Des mesures “qui vont dans la bonne direction” mais qui sont loin d’être suffisantes, selon Tony Renucci.  “On a équipé 5 stations de la RATP en capteurs sur plus de 300 au total. C’est peu, on part de très loin », fait-il remarquer. En 2021, l’association avait porté plainte devant le tribunal judiciaire pour tromperie aggravée en regard de la pollution de l’air dans les enceintes du métro. Ils se sont basés sur leurs propres études, réalisées en 2019 et 2021. Si cette plainte n’a pas encore été reçue par le Parquet, elle a néanmoins “fait bouger les lignes”, rapporte-t-on à IDF Mobilités. “Il y a une vraie évolution depuis un an et demi », explique l’établissement public. Jacques Baudrier, adjoint à la mairie de Paris (PCF) et administrateur d’Île-de-France Mobilités, n’en est pas moins critique : “Cela fait 10 ans que je demande à la RATP de partager ses données et elle nous balade. Elle n’est pas moteur sur un sujet de santé publique.” L’élu a d’ailleurs voté contre le plan d’actions d’IDF Mobilités, qu’il juge “peu ambitieux”.

Traiter la pollution à la source, au freinage 

Dans le deuxième volet de leur stratégie, IDF Mobilités et la RATP vont plus loin que la seule récolte de données. Ils ont investi 57 millions d’euros pour renforcer la ventilation des rames et des stations. Sur les 345 ventilateurs de la RATP, 40 vont être renouvelés ou remplacés d’ici à 2024. “Sachant qu’un ventilateur permet de réduire de 30 à 60% le taux de particules dans l’air, c’est une avancée”, se félicite Sophie Mazoué. Le groupe teste également une solution mise au point par la start-up Bioxegy, qui permettrait d’augmenter le débit des ventilateurs à l’aide d’un dispositif bio-clipsable. 
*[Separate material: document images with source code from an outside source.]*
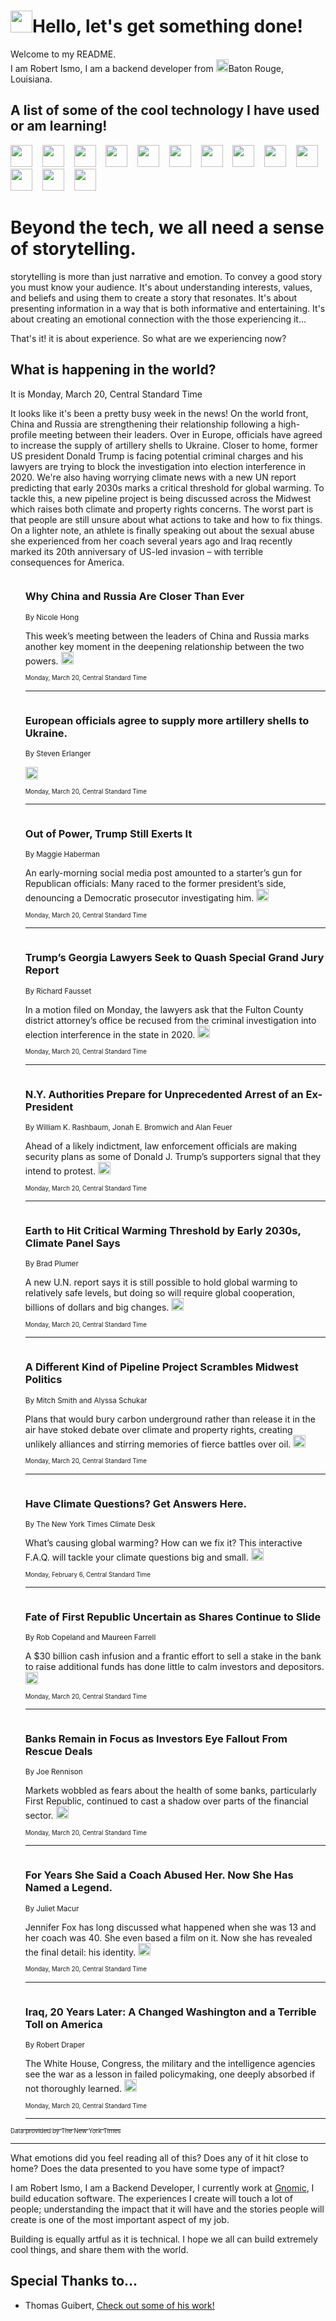 <h1><img src="https://emojis.slackmojis.com/emojis/images/1643514375/3493/hot-coffee.gif?1643514375" width="35"/>Hello, let's get something done!</h1>

<p>Welcome to my README.<br/>
I am Robert Ismo, I am a backend developer from <img src="https://emojis.slackmojis.com/emojis/images/1638395689/50435/moulin_rouge.png?1638395689" width="20"/>Baton Rouge, Louisiana.</p>
<h2>A list of some of the cool technology I have used or am learning!</h2>
<p>
<img src="https://emojis.slackmojis.com/emojis/images/1643516091/21142/meow_bongotap.gif?1643516091" width="35" alt="">
<img src="https://img.shields.io/badge/Favorite%20Frontend%20Framework-SvelteKit-f83903" alt="">
<img src="https://img.shields.io/badge/Second%20Favorite-Vue-40b581" alt="">
<img src="https://img.shields.io/badge/Most%20Used%20Runtime-Nodejs-78b061" alt="">
<img src="https://emojis.slackmojis.com/emojis/images/1643517416/34482/fire.gif?1643517416" width="35" alt="">
<img src="https://img.shields.io/badge/Javascript%20But%20Better-Typescript-0078ca" alt="">
<img src="https://img.shields.io/badge/Favorite%20Language-Elixir-3e244d" alt="">
<img src="https://img.shields.io/badge/Containerize%20Everything-Docker-6ac9ef" alt="">
<img src="https://emojis.slackmojis.com/emojis/images/1643514596/5999/meow_party.gif?1643514596" width="35" alt="">
<img src="https://img.shields.io/badge/API%20Love%20Language-Graphql-de32a5" alt="">
<img src="https://img.shields.io/badge/Our%20Favorite%20Version%20Controller-Git-e94f33" alt="">
<img src="https://img.shields.io/badge/Favorite%20Database-Redis-d42d1d" alt="">
<img src="https://emojis.slackmojis.com/emojis/images/1643514559/5584/deployparrot.gif?1643514559" width="35" alt="">
<img src="https://img.shields.io/badge/Container%20Interstate-RabbitMQ-f66200" alt="">
<img src="https://img.shields.io/badge/Gotta%20Learn-Kubernetes-316adf" alt="">
<img src="https://img.shields.io/badge/Really%20Mature%20Now-WASM-654fef" alt="">
<img src="https://emojis.slackmojis.com/emojis/images/1666642497/61942/dance_vibe.gif?1666642497" width="35" alt="">
<img src="https://img.shields.io/badge/For%20My%20M1-ARM64-657d96" alt="">
<img src="https://img.shields.io/badge/Loving%20This%20So%20Much-TailwindCSS-17bcb5" alt="">
<img src="https://img.shields.io/badge/Cool%20Build%20Tool-Vite-f9cb24" alt="">
<img src="https://emojis.slackmojis.com/emojis/images/1669231376/62819/working-on-it.gif?1669231376" width="35" alt="">
<img src="https://img.shields.io/badge/Fun%20and%20Easy%20Database-MongoDB-5f8c49" alt="">
<img src="https://img.shields.io/badge/JS%20Life%20Support-NPM-c73737" alt="">
<img src="https://img.shields.io/badge/I%20Liked%20It-DynamoDB-0073b9" alt="">
<img src="https://emojis.slackmojis.com/emojis/images/1643514045/46/question.gif?1643514045" width="35" alt="">
<img src="https://img.shields.io/badge/cool-React-60d6f9" alt="">
<img src="https://img.shields.io/badge/Future%20Big%20Project-Lambda-f37e00" alt="">
<img src="https://img.shields.io/badge/NPM%20But%20Better-PNPM-f1aa07" alt="">
<img src="https://emojis.slackmojis.com/emojis/images/1643514943/9662/fbwow.gif?1643514943" width="35" alt="">
<img src="https://img.shields.io/badge/First%20Language-C-662079" alt="">
<img src="https://img.shields.io/badge/Where%20I%20Deploy%20Frontend-Vercel-000000" alt="">
<img src="https://img.shields.io/badge/Who%20Does%20not%20Want%20an%20App-Swift-f9492a" alt="">
<img src="https://emojis.slackmojis.com/emojis/images/1643514058/151/javascript.png?1643514058" width="35" alt="">
<img src="https://img.shields.io/badge/cool-Python-fbd542" alt="">
<img src="https://img.shields.io/badge/Favorite%20Something-Stripe-656cdc" alt="">
<img src="https://img.shields.io/badge/Of%20Course-HTML5-ed6327" alt="">
<img src="https://emojis.slackmojis.com/emojis/images/1660415405/60731/bomb.gif?1660415405" width="35" alt="">
<img src="https://img.shields.io/badge/hate-CSS-2964ec" alt="">
<img src="https://img.shields.io/badge/Learning-CircleCI-141215" alt="">
<img src="https://img.shields.io/badge/Learning-Rust-fbbb3b" alt="">
<img src="https://emojis.slackmojis.com/emojis/images/1660415397/60712/writing-hand.gif?1660415397" width="35" alt="">
<img src="https://img.shields.io/badge/Dev%20Browser%20of%20Choice-Firefox-cc4e26" alt="">
<img src="https://img.shields.io/badge/Recoverying%20From%20Windows-UNIX-1781e3" alt="">
<img src="https://img.shields.io/badge/LOVE-LogSeq-90c1c2" alt="">
<img src="https://emojis.slackmojis.com/emojis/images/1643514066/223/kirby.gif?1643514066" width="35" alt="">
<img src="https://img.shields.io/badge/Daily%20Driver-MacOS-e6e6e8" alt="">
<img src="https://img.shields.io/badge/Git%20Server-Github-000000" alt="">
<img src="https://img.shields.io/badge/enjoyable-EC2-f17428" alt="">
<img src="https://emojis.slackmojis.com/emojis/images/1643514239/2069/excited.gif?1643514239" width="35" alt="">
</p>
<h1>Beyond the tech, we all need a sense of storytelling.</h1>
<p>storytelling is more than just narrative and emotion. To convey a good story you must know your audience. It's about understanding interests, values, and beliefs and using them to create a story that resonates. It's about presenting information in a way that is both informative and entertaining. It's about creating an emotional connection with the those experiencing it...</p>
<p>That's it! it is about experience. So what are we experiencing now?</p>
<h2>What is happening in the world?</h2>
<p>It is Monday, March 20, Central Standard Time</p>
<p>
It looks like it&#39;s been a pretty busy week in the news! On the world front, China and Russia are strengthening their relationship following a high-profile meeting between their leaders. Over in Europe, officials have agreed to increase the supply of artillery shells to Ukraine. Closer to home, former US president Donald Trump is facing potential criminal charges and his lawyers are trying to block the investigation into election interference in 2020. We&#39;re also having worrying climate news with a new UN report predicting that early 2030s marks a critical threshold for global warming. To tackle this, a new pipeline project is being discussed across the Midwest which raises both climate and property rights concerns. The worst part is that people are still unsure about what actions to take and how to fix things. On a lighter note, an athlete is finally speaking out about the sexual abuse she experienced from her coach several years ago and Iraq recently marked its 20th anniversary of US-led invasion – with terrible consequences for America.</p>
<ol>
<img src="https://img.shields.io/badge/-world-blue" alt="">
<h3>Why China and Russia Are Closer Than Ever</h3>
<sub>By Nicole Hong</sub>
<p>This week’s meeting between the leaders of China and Russia marks another key moment in the deepening relationship between the two powers.  <a href="https://nyti.ms/3LEJUdB"><img src="https://developer.nytimes.com/files/poweredby_nytimes_30b.png?v=1583354208352" height="20"></a></p>
<sub><sub>Monday, March 20, Central Standard Time</sub></sub>
<hr/>
<img src="https://img.shields.io/badge/-world-blue" alt="">
<h3>European officials agree to supply more artillery shells to Ukraine.</h3>
<sub>By Steven Erlanger</sub>
<p>  <a href="https://nyti.ms/3Z94eHm"><img src="https://developer.nytimes.com/files/poweredby_nytimes_30b.png?v=1583354208352" height="20"></a></p>
<sub><sub>Monday, March 20, Central Standard Time</sub></sub>
<hr/>
<img src="https://img.shields.io/badge/-us-blue" alt="">
<h3>Out of Power, Trump Still Exerts It</h3>
<sub>By Maggie Haberman</sub>
<p>An early-morning social media post amounted to a starter’s gun for Republican officials: Many raced to the former president’s side, denouncing a Democratic prosecutor investigating him.  <a href="https://nyti.ms/3yOld6U"><img src="https://developer.nytimes.com/files/poweredby_nytimes_30b.png?v=1583354208352" height="20"></a></p>
<sub><sub>Monday, March 20, Central Standard Time</sub></sub>
<hr/>
<img src="https://img.shields.io/badge/-us-blue" alt="">
<h3>Trump’s Georgia Lawyers Seek to Quash Special Grand Jury Report</h3>
<sub>By Richard Fausset</sub>
<p>In a motion filed on Monday, the lawyers ask that the Fulton County district attorney’s office be recused from the criminal investigation into election interference in the state in 2020.  <a href="https://nyti.ms/3lrNAVr"><img src="https://developer.nytimes.com/files/poweredby_nytimes_30b.png?v=1583354208352" height="20"></a></p>
<sub><sub>Monday, March 20, Central Standard Time</sub></sub>
<hr/>
<img src="https://img.shields.io/badge/-nyregion-blue" alt="">
<h3>N.Y. Authorities Prepare for Unprecedented Arrest of an Ex-President</h3>
<sub>By William K. Rashbaum, Jonah E. Bromwich and Alan Feuer</sub>
<p>Ahead of a likely indictment, law enforcement officials are making security plans as some of Donald J. Trump’s supporters signal that they intend to protest.  <a href="https://nyti.ms/40oBWcR"><img src="https://developer.nytimes.com/files/poweredby_nytimes_30b.png?v=1583354208352" height="20"></a></p>
<sub><sub>Monday, March 20, Central Standard Time</sub></sub>
<hr/>
<img src="https://img.shields.io/badge/-climate-blue" alt="">
<h3>Earth to Hit Critical Warming Threshold by Early 2030s, Climate Panel Says</h3>
<sub>By Brad Plumer</sub>
<p>A new U.N. report says it is still possible to hold global warming to relatively safe levels, but doing so will require global cooperation, billions of dollars and big changes.  <a href="https://nyti.ms/3nawTOA"><img src="https://developer.nytimes.com/files/poweredby_nytimes_30b.png?v=1583354208352" height="20"></a></p>
<sub><sub>Monday, March 20, Central Standard Time</sub></sub>
<hr/>
<img src="https://img.shields.io/badge/-us-blue" alt="">
<h3>A Different Kind of Pipeline Project Scrambles Midwest Politics</h3>
<sub>By Mitch Smith and Alyssa Schukar</sub>
<p>Plans that would bury carbon underground rather than release it in the air have stoked debate over climate and property rights, creating unlikely alliances and stirring memories of fierce battles over oil.  <a href="https://nyti.ms/3TvFyr7"><img src="https://developer.nytimes.com/files/poweredby_nytimes_30b.png?v=1583354208352" height="20"></a></p>
<sub><sub>Monday, March 20, Central Standard Time</sub></sub>
<hr/>
<img src="https://img.shields.io/badge/-climate-blue" alt="">
<h3>Have Climate Questions? Get Answers Here.</h3>
<sub>By The New York Times Climate Desk</sub>
<p>What’s causing global warming? How can we fix it? This interactive F.A.Q. will tackle your climate questions big and small.  <a href="https://nyti.ms/3DKau01"><img src="https://developer.nytimes.com/files/poweredby_nytimes_30b.png?v=1583354208352" height="20"></a></p>
<sub><sub>Monday, February 6, Central Standard Time</sub></sub>
<hr/>
<img src="https://img.shields.io/badge/-business-blue" alt="">
<h3>Fate of First Republic Uncertain as Shares Continue to Slide</h3>
<sub>By Rob Copeland and Maureen Farrell</sub>
<p>A $30 billion cash infusion and a frantic effort to sell a stake in the bank to raise additional funds has done little to calm investors and depositors.  <a href="https://nyti.ms/401i4wm"><img src="https://developer.nytimes.com/files/poweredby_nytimes_30b.png?v=1583354208352" height="20"></a></p>
<sub><sub>Monday, March 20, Central Standard Time</sub></sub>
<hr/>
<img src="https://img.shields.io/badge/-business-blue" alt="">
<h3>Banks Remain in Focus as Investors Eye Fallout From Rescue Deals</h3>
<sub>By Joe Rennison</sub>
<p>Markets wobbled as fears about the health of some banks, particularly First Republic, continued to cast a shadow over parts of the financial sector.  <a href="https://nyti.ms/3JTo2Kr"><img src="https://developer.nytimes.com/files/poweredby_nytimes_30b.png?v=1583354208352" height="20"></a></p>
<sub><sub>Monday, March 20, Central Standard Time</sub></sub>
<hr/>
<img src="https://img.shields.io/badge/-sports-blue" alt="">
<h3>For Years She Said a Coach Abused Her. Now She Has Named a Legend.</h3>
<sub>By Juliet Macur</sub>
<p>Jennifer Fox has long discussed what happened when she was 13 and her coach was 40. She even based a film on it. Now she has revealed the final detail: his identity.  <a href="https://nyti.ms/3z9tAKF"><img src="https://developer.nytimes.com/files/poweredby_nytimes_30b.png?v=1583354208352" height="20"></a></p>
<sub><sub>Monday, March 20, Central Standard Time</sub></sub>
<hr/>
<img src="https://img.shields.io/badge/-us-blue" alt="">
<h3>Iraq, 20 Years Later: A Changed Washington and a Terrible Toll on America</h3>
<sub>By Robert Draper</sub>
<p>The White House, Congress, the military and the intelligence agencies see the war as a lesson in failed policymaking, one deeply absorbed if not thoroughly learned.  <a href="https://nyti.ms/3FCiAce"><img src="https://developer.nytimes.com/files/poweredby_nytimes_30b.png?v=1583354208352" height="20"></a></p>
<sub><sub>Monday, March 20, Central Standard Time</sub></sub>
<hr/>
</ol>
<a href="https://developer.nytimes.com"><sub><sub>Data provided by The New York Times</sub></sub></a>
<hr/>
<p>What emotions did you feel reading all of this? Does any of it hit close to home? Does the data presented to you have some type of impact?</p>
<p>I am Robert Ismo, I am a Backend Developer, I currently work at <a href="https://gnomic.education/">Gnomic</a>, I build education software. The experiences I create will touch a lot of people; understanding the impact that it will have and the stories people will create is one of the most important aspect of my job.</p>
<p>Building is equally artful as it is technical. I hope we all can build extremely cool things, and share them with the world.</p>
<h2>Special Thanks to...</h2>
<ul>
<li>Thomas Guibert, <a href="https://github.com/thmsgbrt/thmsgbrt">Check out some of his work!</a></li>
</ul>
Dernier pan de la stratégie, la RATP veut traiter le problème à la source, au freinage des trains notamment. D’abord, tous les nouveaux métros et RER mis en service sont équipés d’un “freinage mécanique”, qui pollue moins que les anciens matériaux. À terme, la régie espère aussi installer de nouvelles garnitures de freins dans les rames de métro, le “Green friction”. Une technologie qui réduirait de 90% les émissions de particules d’après l’entreprise américaine qui l’a développée, Wabtec. Après des tests au banc d’essai de 10 mois, deux nouvelles rames de la ligne A ont été équipées à l’été 2021, pour un an d’expérimentation grandeur nature. “On saura à l’été 2022 si la solution fonctionne”, souligne Sophie Mazoué. De son côté, la SNCF teste un dispositif de captation passive des particules, développé la start-up Tallano sur le RER C. De quoi réduire de 50% les émissions de particules, et non 80% comme cela avait été annoncé initialement.

“Expérimenter, mais jusqu’à quand ?”

90% de réduction des particules pour une solution, 50% pour l’autre… Ces chiffres suscitent scepticisme : “Je veux un laboratoire indépendant qui nous donne l’efficacité de ces technologies”, tempête Jacques Baudrier. Et de fustiger le manque de calendrier précis donné par la RATP : “Ils disent envisager de tester un jour alors que le temps presse. Il faudrait équiper dès aujourd’hui toutes les rames”. Pour lui, pas question de lâcher du lest : “Je continuerai de faire pression jusqu’à ce qu’ils nous donnent un calendrier“. Même méfiance chez Tony Renucci, de l’association Respire : “C’est bien d’expérimenter mais jusqu’à quand ? Quel est le plan qui suit ?”. A la RATP, le ton est serein : “Plus on améliore nos connaissances, plus on avance”, souligne Sophie Mazoué.